WORK TASK:
The word "ตและน" marks the lines you need; copy each of them from the data.

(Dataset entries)
....................
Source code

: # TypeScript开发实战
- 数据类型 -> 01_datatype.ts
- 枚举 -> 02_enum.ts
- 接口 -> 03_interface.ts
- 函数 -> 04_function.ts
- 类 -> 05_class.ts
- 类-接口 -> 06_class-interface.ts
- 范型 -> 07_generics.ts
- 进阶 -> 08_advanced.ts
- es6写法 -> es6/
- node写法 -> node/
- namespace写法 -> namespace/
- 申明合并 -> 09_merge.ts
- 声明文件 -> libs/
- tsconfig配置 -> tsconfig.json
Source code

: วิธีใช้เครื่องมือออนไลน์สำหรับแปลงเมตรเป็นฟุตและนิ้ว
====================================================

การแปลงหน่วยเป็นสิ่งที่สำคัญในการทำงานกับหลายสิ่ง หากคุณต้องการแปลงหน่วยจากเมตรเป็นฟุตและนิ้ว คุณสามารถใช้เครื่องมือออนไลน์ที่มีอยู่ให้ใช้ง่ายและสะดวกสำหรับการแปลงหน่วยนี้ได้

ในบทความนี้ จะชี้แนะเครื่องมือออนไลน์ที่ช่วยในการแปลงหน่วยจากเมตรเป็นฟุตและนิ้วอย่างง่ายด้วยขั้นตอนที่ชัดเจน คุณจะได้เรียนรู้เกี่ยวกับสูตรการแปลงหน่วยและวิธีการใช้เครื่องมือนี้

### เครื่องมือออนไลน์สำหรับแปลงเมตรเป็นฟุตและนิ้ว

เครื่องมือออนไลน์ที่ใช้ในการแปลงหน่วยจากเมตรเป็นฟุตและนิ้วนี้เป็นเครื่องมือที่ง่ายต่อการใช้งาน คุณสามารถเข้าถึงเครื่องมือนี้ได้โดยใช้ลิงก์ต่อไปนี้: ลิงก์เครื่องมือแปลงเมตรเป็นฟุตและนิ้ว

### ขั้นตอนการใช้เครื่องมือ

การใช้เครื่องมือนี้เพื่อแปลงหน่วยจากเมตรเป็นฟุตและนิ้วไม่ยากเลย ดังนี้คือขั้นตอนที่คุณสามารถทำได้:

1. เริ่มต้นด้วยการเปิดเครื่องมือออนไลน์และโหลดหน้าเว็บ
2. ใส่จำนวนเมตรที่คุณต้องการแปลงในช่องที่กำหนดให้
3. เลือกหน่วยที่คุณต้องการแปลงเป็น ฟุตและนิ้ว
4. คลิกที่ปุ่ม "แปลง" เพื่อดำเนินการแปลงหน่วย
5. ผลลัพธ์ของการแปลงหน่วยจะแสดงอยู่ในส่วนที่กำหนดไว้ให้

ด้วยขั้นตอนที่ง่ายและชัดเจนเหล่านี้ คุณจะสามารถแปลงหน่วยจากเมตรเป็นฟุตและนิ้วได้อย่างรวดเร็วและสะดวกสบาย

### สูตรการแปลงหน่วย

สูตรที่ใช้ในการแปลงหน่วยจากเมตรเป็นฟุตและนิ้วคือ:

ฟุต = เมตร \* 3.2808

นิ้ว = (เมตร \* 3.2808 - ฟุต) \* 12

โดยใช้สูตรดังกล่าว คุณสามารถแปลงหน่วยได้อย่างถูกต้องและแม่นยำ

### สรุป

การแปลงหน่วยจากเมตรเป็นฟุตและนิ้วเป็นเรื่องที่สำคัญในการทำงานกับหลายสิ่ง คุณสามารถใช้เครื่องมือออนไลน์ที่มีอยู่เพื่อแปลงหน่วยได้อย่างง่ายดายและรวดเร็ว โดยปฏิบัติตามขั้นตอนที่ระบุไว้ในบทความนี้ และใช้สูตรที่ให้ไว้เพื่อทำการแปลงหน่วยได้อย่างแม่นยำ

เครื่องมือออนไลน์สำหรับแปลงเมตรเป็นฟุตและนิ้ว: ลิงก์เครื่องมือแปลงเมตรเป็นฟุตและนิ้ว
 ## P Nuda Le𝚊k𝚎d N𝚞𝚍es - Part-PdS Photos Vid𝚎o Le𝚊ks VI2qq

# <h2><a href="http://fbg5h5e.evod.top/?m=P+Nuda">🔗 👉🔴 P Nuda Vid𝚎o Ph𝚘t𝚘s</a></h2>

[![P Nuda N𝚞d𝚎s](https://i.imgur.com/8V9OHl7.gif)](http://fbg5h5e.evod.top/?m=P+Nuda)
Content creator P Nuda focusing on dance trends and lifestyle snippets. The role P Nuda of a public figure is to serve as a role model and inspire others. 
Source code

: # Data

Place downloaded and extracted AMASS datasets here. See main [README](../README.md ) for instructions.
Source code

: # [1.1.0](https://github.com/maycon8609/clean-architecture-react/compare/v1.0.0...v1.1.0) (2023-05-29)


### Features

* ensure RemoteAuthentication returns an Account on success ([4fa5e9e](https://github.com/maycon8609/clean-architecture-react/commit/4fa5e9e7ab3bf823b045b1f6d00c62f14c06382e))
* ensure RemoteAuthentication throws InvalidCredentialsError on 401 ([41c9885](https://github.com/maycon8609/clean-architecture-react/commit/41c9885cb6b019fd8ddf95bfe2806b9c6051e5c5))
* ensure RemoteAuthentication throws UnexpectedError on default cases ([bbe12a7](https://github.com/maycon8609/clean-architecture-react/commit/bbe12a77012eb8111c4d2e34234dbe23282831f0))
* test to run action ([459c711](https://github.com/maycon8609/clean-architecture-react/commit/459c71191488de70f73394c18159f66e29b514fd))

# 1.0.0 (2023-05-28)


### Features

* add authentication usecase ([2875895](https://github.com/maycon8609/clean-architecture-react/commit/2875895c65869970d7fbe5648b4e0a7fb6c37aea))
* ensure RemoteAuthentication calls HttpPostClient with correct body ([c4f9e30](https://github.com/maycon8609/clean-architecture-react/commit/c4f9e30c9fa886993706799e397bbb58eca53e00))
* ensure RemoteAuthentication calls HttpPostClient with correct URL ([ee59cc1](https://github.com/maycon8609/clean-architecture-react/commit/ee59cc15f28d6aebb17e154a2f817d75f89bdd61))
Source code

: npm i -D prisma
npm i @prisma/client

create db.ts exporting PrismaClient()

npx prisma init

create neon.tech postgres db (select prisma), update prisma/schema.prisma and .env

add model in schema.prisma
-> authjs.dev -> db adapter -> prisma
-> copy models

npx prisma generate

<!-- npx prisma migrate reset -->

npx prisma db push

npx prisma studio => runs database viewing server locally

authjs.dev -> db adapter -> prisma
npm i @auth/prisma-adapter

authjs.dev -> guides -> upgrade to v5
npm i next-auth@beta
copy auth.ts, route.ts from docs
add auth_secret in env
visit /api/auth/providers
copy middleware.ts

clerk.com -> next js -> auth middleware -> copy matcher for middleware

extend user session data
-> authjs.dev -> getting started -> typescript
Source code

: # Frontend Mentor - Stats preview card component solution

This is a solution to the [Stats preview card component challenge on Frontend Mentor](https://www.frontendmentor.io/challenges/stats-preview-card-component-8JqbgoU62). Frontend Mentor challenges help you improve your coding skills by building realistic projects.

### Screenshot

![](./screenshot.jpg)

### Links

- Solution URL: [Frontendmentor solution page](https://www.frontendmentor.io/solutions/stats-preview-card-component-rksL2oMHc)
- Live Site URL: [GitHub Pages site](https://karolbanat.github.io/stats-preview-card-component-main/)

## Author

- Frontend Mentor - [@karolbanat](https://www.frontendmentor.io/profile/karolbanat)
....................
EXERCISE ANSWER:
: วิธีใช้เครื่องมือออนไลน์สำหรับแปลงเมตรเป็นฟุตและนิ้ว
การแปลงหน่วยเป็นสิ่งที่สำคัญในการทำงานกับหลายสิ่ง หากคุณต้องการแปลงหน่วยจากเมตรเป็นฟุตและนิ้ว คุณสามารถใช้เครื่องมือออนไลน์ที่มีอยู่ให้ใช้ง่ายและสะดวกสำหรับการแปลงหน่วยนี้ได้
ในบทความนี้ จะชี้แนะเครื่องมือออนไลน์ที่ช่วยในการแปลงหน่วยจากเมตรเป็นฟุตและนิ้วอย่างง่ายด้วยขั้นตอนที่ชัดเจน คุณจะได้เรียนรู้เกี่ยวกับสูตรการแปลงหน่วยและวิธีการใช้เครื่องมือนี้
### เครื่องมือออนไลน์สำหรับแปลงเมตรเป็นฟุตและนิ้ว
เครื่องมือออนไลน์ที่ใช้ในการแปลงหน่วยจากเมตรเป็นฟุตและนิ้วนี้เป็นเครื่องมือที่ง่ายต่อการใช้งาน คุณสามารถเข้าถึงเครื่องมือนี้ได้โดยใช้ลิงก์ต่อไปนี้: ลิงก์เครื่องมือแปลงเมตรเป็นฟุตและนิ้ว
การใช้เครื่องมือนี้เพื่อแปลงหน่วยจากเมตรเป็นฟุตและนิ้วไม่ยากเลย ดังนี้คือขั้นตอนที่คุณสามารถทำได้:
3. เลือกหน่วยที่คุณต้องการแปลงเป็น ฟุตและนิ้ว
ด้วยขั้นตอนที่ง่ายและชัดเจนเหล่านี้ คุณจะสามารถแปลงหน่วยจากเมตรเป็นฟุตและนิ้วได้อย่างรวดเร็วและสะดวกสบาย
สูตรที่ใช้ในการแปลงหน่วยจากเมตรเป็นฟุตและนิ้วคือ:
การแปลงหน่วยจากเมตรเป็นฟุตและนิ้วเป็นเรื่องที่สำคัญในการทำงานกับหลายสิ่ง คุณสามารถใช้เครื่องมือออนไลน์ที่มีอยู่เพื่อแปลงหน่วยได้อย่างง่ายดายและรวดเร็ว โดยปฏิบัติตามขั้นตอนที่ระบุไว้ในบทความนี้ และใช้สูตรที่ให้ไว้เพื่อทำการแปลงหน่วยได้อย่างแม่นยำ
เครื่องมือออนไลน์สำหรับแปลงเมตรเป็นฟุตและนิ้ว: ลิงก์เครื่องมือแปลงเมตรเป็นฟุตและนิ้ว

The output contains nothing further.